Great Plates: Cavatelli and Wurst

 Photography by Dave Bryce / Story by Keith Recker / Recipe, food and styling by Rafael Vencio / Dinnerware courtesy of Revol

 Photography by Dave Bryce / Story by Keith Recker / Recipe, food and styling by Rafael Vencio / Dinnerware courtesy of Revol

Turning porcelain and stoneware into objects that are not only useful but also beautiful is an art that has been with us for centuries. The world’s great plate makers are not stuck in history, though: they are listening carefully to what we want in terms of ease, functionality, and mood. We explored some of the most stunning plate designs with Rafael Vencio, stylist, cook, urban farmer, and TABLE contributor.

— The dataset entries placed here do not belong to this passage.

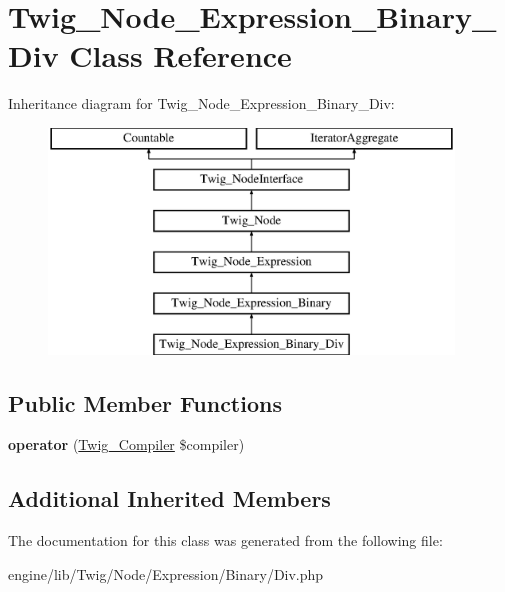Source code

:\hypertarget{class_twig___node___expression___binary___div}{}\section{Twig\+\_\+\+Node\+\_\+\+Expression\+\_\+\+Binary\+\_\+\+Div Class Reference}
\label{class_twig___node___expression___binary___div}
Inheritance diagram for Twig\+\_\+\+Node\+\_\+\+Expression\+\_\+\+Binary\+\_\+\+Div\+:\begin{figure}[H]
\begin{center}
\leavevmode
\includegraphics[height=6.000000cm]{class_twig___node___expression___binary___div}
\end{center}
\end{figure}
\subsection*{Public Member Functions}
\begin{DoxyCompactItemize}
\item 
\hypertarget{class_twig___node___expression___binary___div_af77318ec88d5f8a508684970a150b670}{}{\bfseries operator} (\hyperlink{class_twig___compiler}{Twig\+\_\+\+Compiler} \$compiler)\label{class_twig___node___expression___binary___div_af77318ec88d5f8a508684970a150b670}

\end{DoxyCompactItemize}
\subsection*{Additional Inherited Members}


The documentation for this class was generated from the following file\+:\begin{DoxyCompactItemize}
\item 
engine/lib/\+Twig/\+Node/\+Expression/\+Binary/Div.\+php\end{DoxyCompactItemize}
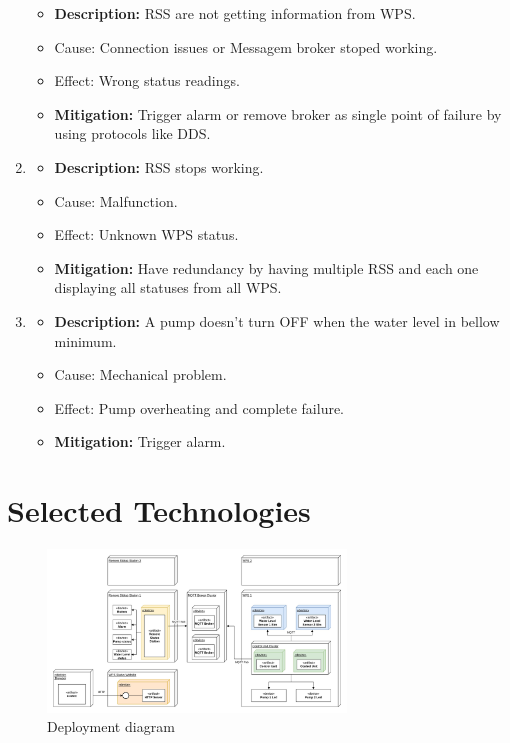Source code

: \documentclass[11pt]{article}
\begin{document}
\begin{enumerate}[leftmargin=4em, font=\small, label=\textbf{H-\arabic*:}]
		\begin{itemize}
		\setlength\itemsep{0em}
    		\item \textbf{Description:} RSS are not getting information from WPS.
		\item Cause: Connection issues or Messagem broker stoped working.
    		\item Effect: Wrong status readings.
    		\item \textbf{Mitigation:} Trigger alarm or remove broker as single point of failure by using protocols like DDS.
		\end{itemize} 
	\item 
		\begin{itemize}
		\setlength\itemsep{0em}
    		\item \textbf{Description:} RSS stops working.
		\item Cause: Malfunction.
    		\item Effect: Unknown WPS status.
    		\item \textbf{Mitigation:} Have redundancy by having multiple RSS and each one displaying all statuses from all WPS.
		\end{itemize} 
	\item 
		\begin{itemize}
		\setlength\itemsep{0em}
    		\item \textbf{Description:} A pump doesn't turn OFF when the water level in bellow minimum.
		\item Cause: Mechanical problem.
    		\item Effect: Pump overheating and complete failure.
    		\item \textbf{Mitigation:} Trigger alarm.
		\end{itemize} 
\end{enumerate}

\newpage
\section{Selected Technologies}

\begin{figure}[H]
  \includegraphics[width=300px]{../diagrams/deployment-diagram-WPS.jpg}
  \caption{Deployment diagram}
  \label{fig:Deployment Diagram}
\end{figure}
\end{document}
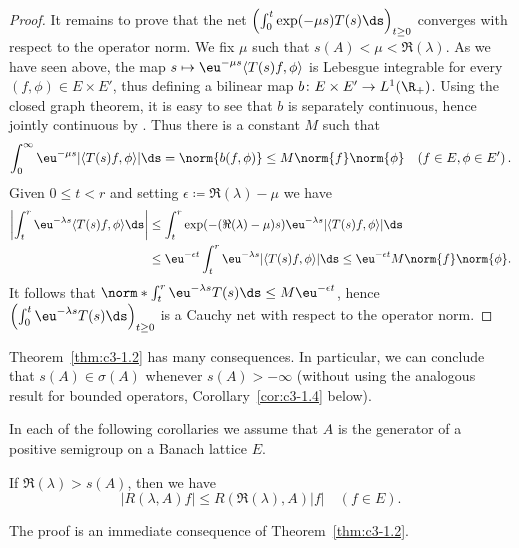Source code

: \begin{proof}
It remains to prove that the net $\left(\int_{0}^t \exp(-\mu s)T(s) \ds \right)_{t\geq 0}$ converges with respect to the operator norm.
We fix $\mu$ such that $s(A) < \mu < \Re(\lambda)$.
As we have seen above, the map $s \mapsto \eu^{-\mu s}\langle T(s)f,\phi\rangle$ is Lebesgue integrable for every $(f,\phi) \in E \times E'$, thus defining a bilinear map $b \colon E \times E' \to L^1(\R _{+})$.
Using the closed graph theorem, it is easy to see that $b$ is separately continuous, hence jointly continuous by \textcite[III.Theorem~5.1]{schaefer:1966}.
Thus there is a constant $M$ such that
\begin{equation}\label{eq:c3-1.4}
	\int_{0}^{\infty} \eu^{-\mu s}|\langle T(s)f,\phi\rangle| \ds  = \norm{b(f,\phi)} \leq M\norm{f}\norm{\phi} \quad (f \in E, \phi \in E')\,.
\end{equation}
Given $0 \leq t < r$ and setting $\epsilon \coloneqq \Re(\lambda) - \mu$ we have
\begin{align*}
	\left|\int_{t}^r \eu^{-\lambda s}\langle T(s)f,\phi\rangle \ds \right| &\leq \int_{t}^r \exp(-(\Re(\lambda)-\mu)s)\eu^{-\lambda s}|\langle T(s)f,\phi\rangle| \ds  \\
	&\leq \eu^{-\epsilon t}\int_{t}^r \eu^{-\lambda s}|\langle T(s)f,\phi\rangle| \ds  \leq \eu^{-\epsilon t} M\norm{f}\norm{\phi}.
\end{align*}
It follows that $\norm*{\int_{t}^r \eu^{-\lambda s}T(s) \ds } \leq M\eu^{-\epsilon t}$, hence $\left(\int_{0}^t \eu^{-\lambda s}T(s) \ds \right)_{t\geq 0}$ is a Cauchy net with respect to the operator norm.
\end{proof}
Theorem~\ref{thm:c3-1.2} has many consequences.
In particular, we can conclude that $s(A) \in \sigma(A)$ whenever $s(A) > -\infty$ (without using the analogous result for bounded operators, \cf Corollary~\ref{cor:c3-1.4} below).

In each of the following corollaries we assume that $A$ is the generator of a positive semigroup on a Banach lattice $E$.

\begin{corollary}\label{cor:c3-1.3}
If\/ $\Re(\lambda) > s(A)$, then we have
\begin{equation}\label{eq:c3-1.5}
	|R(\lambda,A)f| \leq R(\Re(\lambda),A) |f| \quad (f \in E).
\end{equation}
\end{corollary}
The proof is an immediate consequence of Theorem~\ref{thm:c3-1.2}.

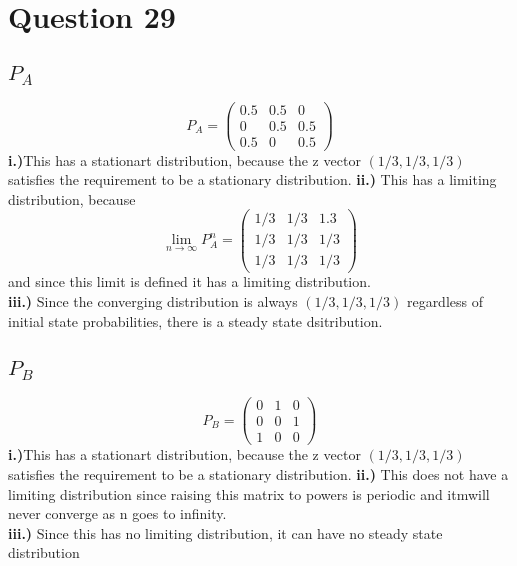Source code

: \documentclass{article}
\begin{document}
\section*{Question 29}
\subsection*{\underline{$P_A$}}
\[P_A =\left(\begin{array}{rrr}
0.5&0.5&0\\
0&0.5&0.5\\
0.5&0&0.5
\end{array}\right)\]
\textbf{i.)}This has a stationart distribution, because the z vector
$(1/3,1/3,1/3)$ satisfies the requirement to be a stationary distribution. 
\newline
\textbf{ii.)} This has a limiting distribution, because 
\[\lim_{n\rightarrow\infty}{P_A^{n} }= \left(\begin{array}{rrr}
1/3&1/3&1.3\\
1/3&1/3&1/3\\
1/3&1/3&1/3
\end{array}\right)\]
and since this limit is defined it has a limiting distribution. 
\\\textbf{iii.)} Since the converging distribution is always $(1/3,1/3,1/3)$
regardless of initial state probabilities, there is a steady state dsitribution.

\subsection*{\underline{$P_B$}}
\[P_B =\left(\begin{array}{rrr} 0&1&0\\
0&0&1\\
1&0&0
\end{array}\right)\]
\textbf{i.)}This has a stationart distribution, because the z vector
$(1/3,1/3,1/3)$ satisfies the requirement to be a stationary distribution.
\newline
\textbf{ii.)} This does not have a limiting distribution since raising this
matrix to powers is periodic and itmwill never converge as n goes to infinity. 
\\\textbf{iii.)} Since this has no limiting distribution, it can have no steady
state distribution
\end{document}
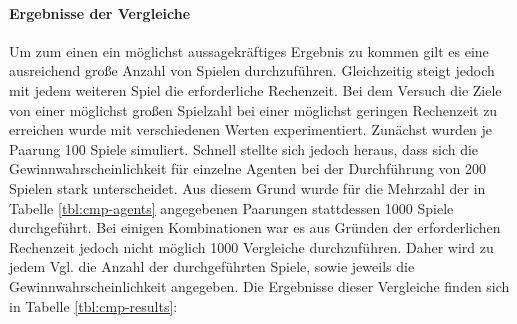 \paragraph{Ergebnisse der Vergleiche}
\label{p:vgl-result}
Um zum einen ein möglichst aussagekräftiges Ergebnis zu kommen gilt es eine ausreichend große Anzahl von Spielen durchzuführen. Gleichzeitig steigt jedoch mit jedem weiteren Spiel die erforderliche Rechenzeit. Bei dem Versuch die Ziele von einer möglichst großen Spielzahl bei einer möglichst geringen Rechenzeit zu erreichen wurde mit verschiedenen Werten experimentiert. Zunächst wurden je Paarung 100 Spiele simuliert. Schnell stellte sich jedoch heraus, dass sich die Gewinnwahrscheinlichkeit für einzelne Agenten bei der Durchführung von 200 Spielen stark unterscheidet. Aus diesem Grund wurde für die Mehrzahl der in Tabelle \ref{tbl:cmp-agents} angegebenen Paarungen stattdessen 1000 Spiele durchgeführt. Bei einigen Kombinationen war es aus Gründen der erforderlichen Rechenzeit jedoch nicht möglich 1000 Vergleiche durchzuführen. Daher wird zu jedem Vgl. die Anzahl der durchgeführten Spiele, sowie jeweils die Gewinnwahrscheinlichkeit angegeben. Die Ergebnisse dieser Vergleiche finden sich in Tabelle \ref{tbl:cmp-results}:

Revol designed this classic-of-the-future dinnerware with high edges for less risky eating in the television room. Its gorgeous, earthy palette suggested a game-day sort of meal to Rafael, who paired Della Terra’s cavatelli salsiccia with Polish wurst and simple roasted vegetables. His sour cream, horseradish, and mustard condiment are not to be missed.

Wursts are deeply regionalized and have many varieties, essentially, it’s just a sausage. I prefer smoked types that are made with pork and spices such as fennel. The drier the meat, the less fat content, and can potentially dry out when grilled or cooked. I like the drier types which have a pronounced rich and meaty flavor.

4 oz hot fennel sausage 

2 tbsp butter

1 tbsp apple cider vinegar

1 cup chicken stock

1 fresh sage sprig

1 tbsp honey

1/2 cup roasted butternut squash, ½-inch diced

4 oz cavatelli

2 tbsp Parmesan

Cook sausage in butter over medium-high heat, breaking it up as you go, until sausage browns and color develops on pan. Deglaze pan with apple cider vinegar, scraping up bits from the pan. Add chicken stock, sage, honey, and roasted squash to pan. Reduce by half, and taste for salt. Add cooked pasta, along with 2 tablespoons of pasta cooking water. Toss pasta with sauce and 1 tablespoon of Parmesan over high heat. Plate and garnish with rest of Parmesan and fresh sage.

Mustard condiment:

½ cup whole grain mustard

½ cup spicy brown mustard

½ cup sour cream

2 tbsp Worcestershire

2 tbsp fresh horseradish

1 tbsp chopped dill

1 lemon, juice and zest

Pan-seared vegetables:

Baby carrots

Asparagus

Mushrooms, shiitake or shimenji

Toss with some olive oil until lightly coated and season with salt and fresh ground black pepper. Sear on pan or griddle, and char the vegetables hard for some strong roasted flavor.